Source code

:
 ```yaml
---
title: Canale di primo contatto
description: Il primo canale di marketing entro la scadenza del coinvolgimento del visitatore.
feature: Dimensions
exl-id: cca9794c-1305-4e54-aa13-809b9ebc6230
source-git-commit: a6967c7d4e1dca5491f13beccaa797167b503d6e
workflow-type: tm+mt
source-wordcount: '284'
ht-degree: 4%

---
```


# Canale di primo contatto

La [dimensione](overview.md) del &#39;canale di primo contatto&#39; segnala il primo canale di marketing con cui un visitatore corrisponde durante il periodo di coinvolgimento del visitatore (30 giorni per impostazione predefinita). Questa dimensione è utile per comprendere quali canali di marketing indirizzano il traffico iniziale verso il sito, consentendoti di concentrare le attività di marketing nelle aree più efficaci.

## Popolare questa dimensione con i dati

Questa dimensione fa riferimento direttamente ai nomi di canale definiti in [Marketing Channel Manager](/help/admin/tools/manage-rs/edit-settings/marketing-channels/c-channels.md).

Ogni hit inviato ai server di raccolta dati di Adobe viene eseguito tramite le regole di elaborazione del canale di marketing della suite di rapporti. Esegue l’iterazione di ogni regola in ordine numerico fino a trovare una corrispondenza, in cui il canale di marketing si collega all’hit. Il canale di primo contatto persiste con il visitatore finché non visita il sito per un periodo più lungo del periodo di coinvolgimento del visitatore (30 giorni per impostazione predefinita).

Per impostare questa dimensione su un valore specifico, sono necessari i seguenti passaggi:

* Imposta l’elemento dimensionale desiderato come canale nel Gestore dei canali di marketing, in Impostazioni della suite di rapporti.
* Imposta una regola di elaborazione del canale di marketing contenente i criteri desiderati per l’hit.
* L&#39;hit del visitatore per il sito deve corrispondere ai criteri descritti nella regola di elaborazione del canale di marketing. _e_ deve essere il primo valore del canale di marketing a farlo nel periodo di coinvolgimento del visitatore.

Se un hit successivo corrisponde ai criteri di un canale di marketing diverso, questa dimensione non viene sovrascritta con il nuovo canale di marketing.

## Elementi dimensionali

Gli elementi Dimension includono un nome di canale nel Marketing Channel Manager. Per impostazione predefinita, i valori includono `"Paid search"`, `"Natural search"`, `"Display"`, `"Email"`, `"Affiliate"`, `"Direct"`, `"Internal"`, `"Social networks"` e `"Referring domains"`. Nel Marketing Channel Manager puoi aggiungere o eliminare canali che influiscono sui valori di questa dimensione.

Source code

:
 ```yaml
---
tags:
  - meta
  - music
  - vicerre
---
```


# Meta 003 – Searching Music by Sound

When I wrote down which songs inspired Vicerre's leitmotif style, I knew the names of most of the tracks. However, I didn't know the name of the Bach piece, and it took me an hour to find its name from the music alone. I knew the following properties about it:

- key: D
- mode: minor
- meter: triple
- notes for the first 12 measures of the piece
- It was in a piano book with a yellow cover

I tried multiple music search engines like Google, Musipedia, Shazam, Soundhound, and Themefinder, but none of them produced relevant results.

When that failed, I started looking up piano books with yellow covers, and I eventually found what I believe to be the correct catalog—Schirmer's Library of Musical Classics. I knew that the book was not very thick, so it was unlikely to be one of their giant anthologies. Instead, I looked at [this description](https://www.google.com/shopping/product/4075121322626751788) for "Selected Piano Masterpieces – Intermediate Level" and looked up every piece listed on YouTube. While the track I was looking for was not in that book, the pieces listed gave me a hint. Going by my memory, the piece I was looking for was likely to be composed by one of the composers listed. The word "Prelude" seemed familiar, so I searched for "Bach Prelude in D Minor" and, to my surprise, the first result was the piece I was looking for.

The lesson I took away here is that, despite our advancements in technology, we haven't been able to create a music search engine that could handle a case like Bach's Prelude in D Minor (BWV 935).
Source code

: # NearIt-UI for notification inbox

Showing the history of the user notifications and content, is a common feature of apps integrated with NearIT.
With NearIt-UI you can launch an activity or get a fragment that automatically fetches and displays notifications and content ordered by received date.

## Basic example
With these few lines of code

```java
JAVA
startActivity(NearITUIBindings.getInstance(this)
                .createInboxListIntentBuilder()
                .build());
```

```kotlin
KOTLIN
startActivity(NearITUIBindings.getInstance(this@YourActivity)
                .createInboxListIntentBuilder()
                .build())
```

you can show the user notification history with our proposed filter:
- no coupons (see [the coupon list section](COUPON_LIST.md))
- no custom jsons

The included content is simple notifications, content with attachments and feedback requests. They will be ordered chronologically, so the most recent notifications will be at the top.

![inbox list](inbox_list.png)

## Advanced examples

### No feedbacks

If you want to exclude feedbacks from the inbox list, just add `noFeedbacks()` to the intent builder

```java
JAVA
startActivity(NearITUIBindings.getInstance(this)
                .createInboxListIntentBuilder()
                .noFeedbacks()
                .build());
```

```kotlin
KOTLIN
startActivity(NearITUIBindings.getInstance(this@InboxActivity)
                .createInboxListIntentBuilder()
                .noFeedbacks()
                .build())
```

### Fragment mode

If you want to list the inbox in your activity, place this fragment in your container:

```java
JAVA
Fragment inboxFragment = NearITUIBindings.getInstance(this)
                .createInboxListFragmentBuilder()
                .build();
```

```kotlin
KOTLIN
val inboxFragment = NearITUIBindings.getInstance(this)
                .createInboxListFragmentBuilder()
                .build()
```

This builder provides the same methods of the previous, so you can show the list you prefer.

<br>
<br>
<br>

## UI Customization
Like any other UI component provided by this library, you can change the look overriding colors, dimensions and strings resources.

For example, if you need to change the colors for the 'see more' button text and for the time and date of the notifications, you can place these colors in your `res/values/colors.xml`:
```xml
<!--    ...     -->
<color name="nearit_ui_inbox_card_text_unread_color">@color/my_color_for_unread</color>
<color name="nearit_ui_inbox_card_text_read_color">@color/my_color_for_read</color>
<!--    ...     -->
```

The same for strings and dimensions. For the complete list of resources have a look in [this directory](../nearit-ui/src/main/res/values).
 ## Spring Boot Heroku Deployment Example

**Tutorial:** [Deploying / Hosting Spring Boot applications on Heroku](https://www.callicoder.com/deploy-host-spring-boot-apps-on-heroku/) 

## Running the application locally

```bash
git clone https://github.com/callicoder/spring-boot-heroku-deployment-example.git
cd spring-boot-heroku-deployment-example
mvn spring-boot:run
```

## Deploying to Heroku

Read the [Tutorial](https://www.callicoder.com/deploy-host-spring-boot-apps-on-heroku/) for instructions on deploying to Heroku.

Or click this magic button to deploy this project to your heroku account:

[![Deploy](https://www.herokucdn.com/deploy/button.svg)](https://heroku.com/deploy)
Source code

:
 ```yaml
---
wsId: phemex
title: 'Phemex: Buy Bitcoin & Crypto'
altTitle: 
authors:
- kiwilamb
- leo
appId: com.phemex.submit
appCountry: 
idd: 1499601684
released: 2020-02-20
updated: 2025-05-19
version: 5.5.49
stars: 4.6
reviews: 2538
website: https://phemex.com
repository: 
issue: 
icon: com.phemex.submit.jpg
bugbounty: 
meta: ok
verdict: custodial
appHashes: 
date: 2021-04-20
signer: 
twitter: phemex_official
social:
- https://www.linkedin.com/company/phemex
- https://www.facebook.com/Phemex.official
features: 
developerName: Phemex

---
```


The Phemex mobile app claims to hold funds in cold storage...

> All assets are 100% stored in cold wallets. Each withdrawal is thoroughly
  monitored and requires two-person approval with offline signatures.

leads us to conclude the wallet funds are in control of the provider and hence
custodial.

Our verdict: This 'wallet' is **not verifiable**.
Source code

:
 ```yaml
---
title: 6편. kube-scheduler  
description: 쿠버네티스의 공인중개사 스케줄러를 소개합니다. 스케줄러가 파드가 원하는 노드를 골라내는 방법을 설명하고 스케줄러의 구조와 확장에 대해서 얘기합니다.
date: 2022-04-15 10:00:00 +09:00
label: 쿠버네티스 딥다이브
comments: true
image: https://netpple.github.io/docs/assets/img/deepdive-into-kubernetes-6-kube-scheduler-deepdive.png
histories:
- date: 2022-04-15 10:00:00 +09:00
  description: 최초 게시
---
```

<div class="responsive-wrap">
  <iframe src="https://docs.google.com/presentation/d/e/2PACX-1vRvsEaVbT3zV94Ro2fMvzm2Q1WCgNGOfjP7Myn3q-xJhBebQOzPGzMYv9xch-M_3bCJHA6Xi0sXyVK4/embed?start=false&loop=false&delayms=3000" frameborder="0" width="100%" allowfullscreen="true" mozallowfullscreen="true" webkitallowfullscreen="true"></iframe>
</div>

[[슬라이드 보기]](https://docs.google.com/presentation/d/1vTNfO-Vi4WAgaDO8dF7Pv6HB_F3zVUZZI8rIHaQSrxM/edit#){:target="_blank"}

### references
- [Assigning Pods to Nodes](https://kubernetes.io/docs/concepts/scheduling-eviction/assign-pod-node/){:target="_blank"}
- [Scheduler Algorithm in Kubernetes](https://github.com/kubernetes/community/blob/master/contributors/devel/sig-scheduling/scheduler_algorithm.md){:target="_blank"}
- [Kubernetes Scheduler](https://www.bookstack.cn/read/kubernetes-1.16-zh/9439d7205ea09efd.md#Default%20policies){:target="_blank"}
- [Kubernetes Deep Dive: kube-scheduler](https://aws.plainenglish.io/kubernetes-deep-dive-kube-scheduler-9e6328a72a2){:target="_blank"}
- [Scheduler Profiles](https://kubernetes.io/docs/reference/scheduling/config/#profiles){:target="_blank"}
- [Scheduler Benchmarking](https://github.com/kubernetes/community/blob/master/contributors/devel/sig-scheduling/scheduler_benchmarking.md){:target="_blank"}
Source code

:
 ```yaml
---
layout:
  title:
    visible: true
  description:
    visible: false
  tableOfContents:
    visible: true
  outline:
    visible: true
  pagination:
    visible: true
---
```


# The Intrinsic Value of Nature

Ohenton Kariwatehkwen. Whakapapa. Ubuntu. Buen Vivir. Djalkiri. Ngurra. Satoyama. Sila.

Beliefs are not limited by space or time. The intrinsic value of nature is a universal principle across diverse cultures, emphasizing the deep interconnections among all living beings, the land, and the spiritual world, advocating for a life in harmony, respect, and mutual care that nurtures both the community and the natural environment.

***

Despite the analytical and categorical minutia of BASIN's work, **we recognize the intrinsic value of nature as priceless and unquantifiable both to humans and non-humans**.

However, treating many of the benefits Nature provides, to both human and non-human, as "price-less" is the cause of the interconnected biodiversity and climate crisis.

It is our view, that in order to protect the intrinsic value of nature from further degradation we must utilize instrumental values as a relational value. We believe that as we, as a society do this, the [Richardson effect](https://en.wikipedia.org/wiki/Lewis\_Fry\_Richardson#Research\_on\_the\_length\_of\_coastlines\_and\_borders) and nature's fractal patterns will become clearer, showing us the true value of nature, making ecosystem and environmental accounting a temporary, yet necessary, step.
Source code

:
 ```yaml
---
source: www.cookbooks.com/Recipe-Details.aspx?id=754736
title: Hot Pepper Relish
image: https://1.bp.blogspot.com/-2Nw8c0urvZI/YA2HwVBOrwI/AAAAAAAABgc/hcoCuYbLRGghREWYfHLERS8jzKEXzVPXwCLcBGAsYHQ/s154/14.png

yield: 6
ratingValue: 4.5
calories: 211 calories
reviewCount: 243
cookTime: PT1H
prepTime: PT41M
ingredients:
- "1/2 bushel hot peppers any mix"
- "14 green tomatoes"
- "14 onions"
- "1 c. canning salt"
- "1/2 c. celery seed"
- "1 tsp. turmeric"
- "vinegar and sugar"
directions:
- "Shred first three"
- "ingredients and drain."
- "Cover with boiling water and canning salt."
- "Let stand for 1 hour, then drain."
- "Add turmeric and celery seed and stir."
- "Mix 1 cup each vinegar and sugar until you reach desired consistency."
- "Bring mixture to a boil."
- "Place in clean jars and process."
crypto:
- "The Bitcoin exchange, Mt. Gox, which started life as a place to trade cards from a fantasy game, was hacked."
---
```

_Task brief_: Each line from the top of the listing down to and including the one containing "Questa dimensione fa" should be transcribed exactly; nothing else is to be output.

_Response to this task_:
Source code

:
 ```yaml
---
title: Canale di primo contatto
description: Il primo canale di marketing entro la scadenza del coinvolgimento del visitatore.
feature: Dimensions
exl-id: cca9794c-1305-4e54-aa13-809b9ebc6230
source-git-commit: a6967c7d4e1dca5491f13beccaa797167b503d6e
workflow-type: tm+mt
source-wordcount: '284'
ht-degree: 4%

---
```


# Canale di primo contatto

La [dimensione](overview.md) del &#39;canale di primo contatto&#39; segnala il primo canale di marketing con cui un visitatore corrisponde durante il periodo di coinvolgimento del visitatore (30 giorni per impostazione predefinita). Questa dimensione è utile per comprendere quali canali di marketing indirizzano il traffico iniziale verso il sito, consentendoti di concentrare le attività di marketing nelle aree più efficaci.

## Popolare questa dimensione con i dati

Questa dimensione fa riferimento direttamente ai nomi di canale definiti in [Marketing Channel Manager](/help/admin/tools/manage-rs/edit-settings/marketing-channels/c-channels.md).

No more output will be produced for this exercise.